Expert in “Better, Faster” named ISE department chair



Tamás Terlaky

Tamás Terlaky, an internationally renowned expert in optimization, mathematical programming and high-performance computing, has been named chair of the department of industrial and systems engineering (ISE).
The appointment, announced by S. David Wu, dean of the P.C. Rossin College of Engineering and Applied Science, takes effect Aug. 11.
Terlaky, who will also hold the position of Soteria and George N. Kledaras Professor of Industrial Engineering, is currently the director of the McMaster University’s School of Computational Engineering and Science in Hamilton, Ontario.
Previously, he had served on the Faculty of Technical Mathematics and Informatics at Delft University of Technology in the Netherlands.
Tamás Terlaky is a world-renowned scholar and academic leader who has made critical contributions to key fields in operations research and systems engineering, including computational optimization, interior point methods of mathematical programming, continuous optimization, and high-performance computing,” said Wu.

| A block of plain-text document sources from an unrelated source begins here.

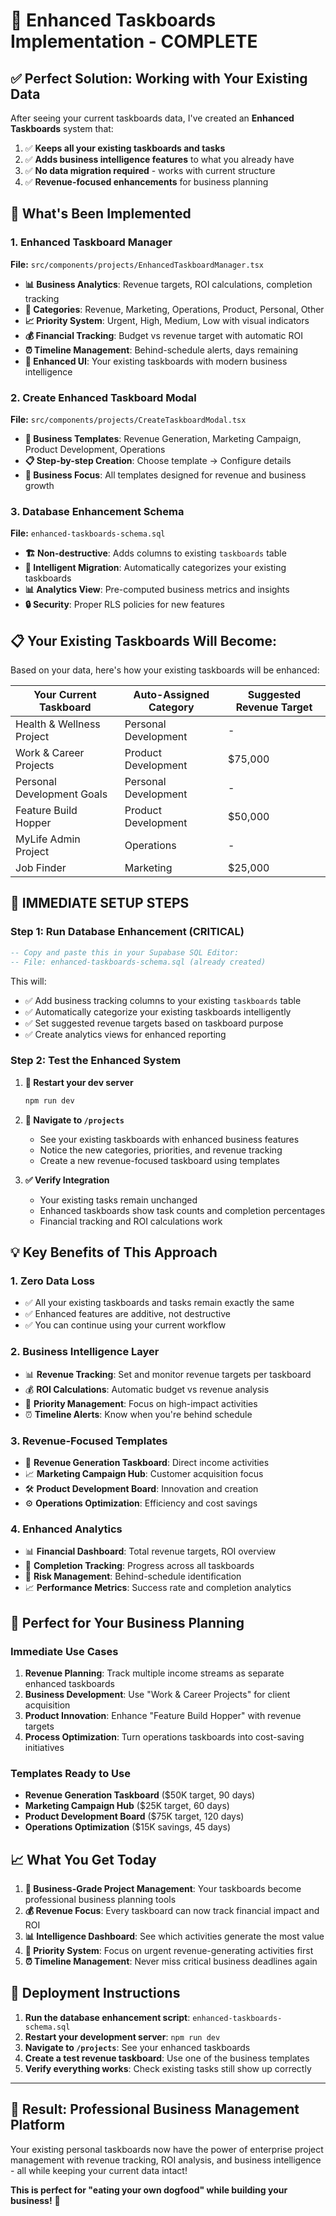 # 🎯 Enhanced Taskboards Implementation - COMPLETE

## ✅ **Perfect Solution: Working with Your Existing Data**

After seeing your current taskboards data, I've created an **Enhanced Taskboards** system that:

1. ✅ **Keeps all your existing taskboards and tasks** 
2. ✅ **Adds business intelligence features** to what you already have
3. ✅ **No data migration required** - works with current structure
4. ✅ **Revenue-focused enhancements** for business planning

## 🔧 **What's Been Implemented**

### **1. Enhanced Taskboard Manager** 
**File:** `src/components/projects/EnhancedTaskboardManager.tsx`

- **📊 Business Analytics**: Revenue targets, ROI calculations, completion tracking
- **🎯 Categories**: Revenue, Marketing, Operations, Product, Personal, Other  
- **📈 Priority System**: Urgent, High, Medium, Low with visual indicators
- **💰 Financial Tracking**: Budget vs revenue target with automatic ROI
- **⏰ Timeline Management**: Behind-schedule alerts, days remaining
- **📱 Enhanced UI**: Your existing taskboards with modern business intelligence

### **2. Create Enhanced Taskboard Modal**
**File:** `src/components/projects/CreateTaskboardModal.tsx`

- **🚀 Business Templates**: Revenue Generation, Marketing Campaign, Product Development, Operations
- **📋 Step-by-step Creation**: Choose template → Configure details  
- **💼 Business Focus**: All templates designed for revenue and business growth

### **3. Database Enhancement Schema**
**File:** `enhanced-taskboards-schema.sql`

- **🏗️ Non-destructive**: Adds columns to existing `taskboards` table
- **🔄 Intelligent Migration**: Automatically categorizes your existing taskboards
- **📊 Analytics View**: Pre-computed business metrics and insights
- **🔒 Security**: Proper RLS policies for new features

## 📋 **Your Existing Taskboards Will Become:**

Based on your data, here's how your existing taskboards will be enhanced:

| **Your Current Taskboard** | **Auto-Assigned Category** | **Suggested Revenue Target** |
|----------------------------|----------------------------|------------------------------|
| Health & Wellness Project | Personal Development | - |
| Work & Career Projects | Product Development | $75,000 |
| Personal Development Goals | Personal Development | - |
| Feature Build Hopper | Product Development | $50,000 |
| MyLife Admin Project | Operations | - |
| Job Finder | Marketing | $25,000 |

## 🚀 **IMMEDIATE SETUP STEPS**

### **Step 1: Run Database Enhancement (CRITICAL)**

```sql
-- Copy and paste this in your Supabase SQL Editor:
-- File: enhanced-taskboards-schema.sql (already created)
```

This will:
- ✅ Add business tracking columns to your existing `taskboards` table
- ✅ Automatically categorize your existing taskboards intelligently
- ✅ Set suggested revenue targets based on taskboard purpose
- ✅ Create analytics views for enhanced reporting

### **Step 2: Test the Enhanced System**

1. **🔄 Restart your dev server**
   ```bash
   npm run dev
   ```

2. **🧪 Navigate to `/projects`** 
   - See your existing taskboards with enhanced business features
   - Notice the new categories, priorities, and revenue tracking
   - Create a new revenue-focused taskboard using templates

3. **✅ Verify Integration**
   - Your existing tasks remain unchanged
   - Enhanced taskboards show task counts and completion percentages
   - Financial tracking and ROI calculations work

## 💡 **Key Benefits of This Approach**

### **1. Zero Data Loss**
- ✅ All your existing taskboards and tasks remain exactly the same
- ✅ Enhanced features are additive, not destructive
- ✅ You can continue using your current workflow

### **2. Business Intelligence Layer**
- 📊 **Revenue Tracking**: Set and monitor revenue targets per taskboard
- 💰 **ROI Calculations**: Automatic budget vs revenue analysis
- 🎯 **Priority Management**: Focus on high-impact activities
- ⏰ **Timeline Alerts**: Know when you're behind schedule

### **3. Revenue-Focused Templates**
- 🚀 **Revenue Generation Taskboard**: Direct income activities
- 📈 **Marketing Campaign Hub**: Customer acquisition focus
- 🛠️ **Product Development Board**: Innovation and creation
- ⚙️ **Operations Optimization**: Efficiency and cost savings

### **4. Enhanced Analytics**
- 📊 **Financial Dashboard**: Total revenue targets, ROI overview
- 🎯 **Completion Tracking**: Progress across all taskboards
- 🚨 **Risk Management**: Behind-schedule identification
- 📈 **Performance Metrics**: Success rate and completion analytics

## 🎯 **Perfect for Your Business Planning**

### **Immediate Use Cases**
1. **Revenue Planning**: Track multiple income streams as separate enhanced taskboards
2. **Business Development**: Use "Work & Career Projects" for client acquisition
3. **Product Innovation**: Enhance "Feature Build Hopper" with revenue targets
4. **Process Optimization**: Turn operations taskboards into cost-saving initiatives

### **Templates Ready to Use**
- **Revenue Generation Taskboard** ($50K target, 90 days)
- **Marketing Campaign Hub** ($25K target, 60 days)  
- **Product Development Board** ($75K target, 120 days)
- **Operations Optimization** ($15K savings, 45 days)

## 📈 **What You Get Today**

1. **🏢 Business-Grade Project Management**: Your taskboards become professional business planning tools
2. **💰 Revenue Focus**: Every taskboard can now track financial impact and ROI
3. **📊 Intelligence Dashboard**: See which activities generate the most value  
4. **🎯 Priority System**: Focus on urgent revenue-generating activities first
5. **⏰ Timeline Management**: Never miss critical business deadlines again

## 🔄 **Deployment Instructions**

1. **Run the database enhancement script**: `enhanced-taskboards-schema.sql`
2. **Restart your development server**: `npm run dev`
3. **Navigate to `/projects`**: See your enhanced taskboards
4. **Create a test revenue taskboard**: Use one of the business templates
5. **Verify everything works**: Check existing tasks still show up correctly

---

## 🎉 **Result: Professional Business Management Platform**

Your existing personal taskboards now have the power of enterprise project management with revenue tracking, ROI analysis, and business intelligence - all while keeping your current data intact!

**This is perfect for "eating your own dogfood" while building your business!** 🚀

“I am confident that Tamás’s experience and talents will prove as valuable to the ISE department and the Lehigh community as they have to McMaster and Delft.”
Terlaky holds multiple appointments at McMaster. He is the Canada Research Chair in Optimization, and he serves as a faculty member in the departments of computing and software, mathematics and statistics, and electrical and computer engineering.
In one of his web pages, under the headline “Better, Faster,” Terkaly describes optimization as “the process of finding the most efficient and effective means to an end” and also as “a function of both nature and human nature.”
The arrival of fast, powerful computers, he says, enables optimization algorithms, or formulas, to be applied to real-world problems ranging from communications network routing to maintenance scheduling for large fleets of jets.
Among Terlaky’s research goals is to “move continually from the theoretical to the practical.” He hopes, for example, to develop algorithms that optimize the performance of information technology systems and engineering design systems while solving specific problems such as the design and routing of electric circuit layout.
Terlaky has published more than 120 refereed journal papers and eight edited volumes and special issues. He is also the coauthor of four books, including “Interior Point Methods for Linear Optimization” (2006) and “Nonlinear Optimization” (2004).
In 2006, Terlaky was honored as a Doctor of Science by the Hungarian Academy of Sciences. He is also a fellow of the Fields Institute at Canada’s University of Toronto, which promotes mathematics research, innovation and education and seeks to expand the application of mathematics to modern society.
Terlaky received his Doctor of Natural Sciences from Eötvös Loránd University in Budapest, Hungary, in 1981.
He will succeed Greg Tonkay, associate professor of industrial and systems engineering, who has served since the fall of 2007 as interim chair of the department of industrial and systems engineering.
George Kledaras, who endowed the George N. and Soterial Kledaras Chair Professorship, earned a B.S. in electrical engineering from Lehigh in 1987. Kledaras, who develops financial software for instantaneous global trading, is the founder of two technology companies, CecilRep and FIX Flyer.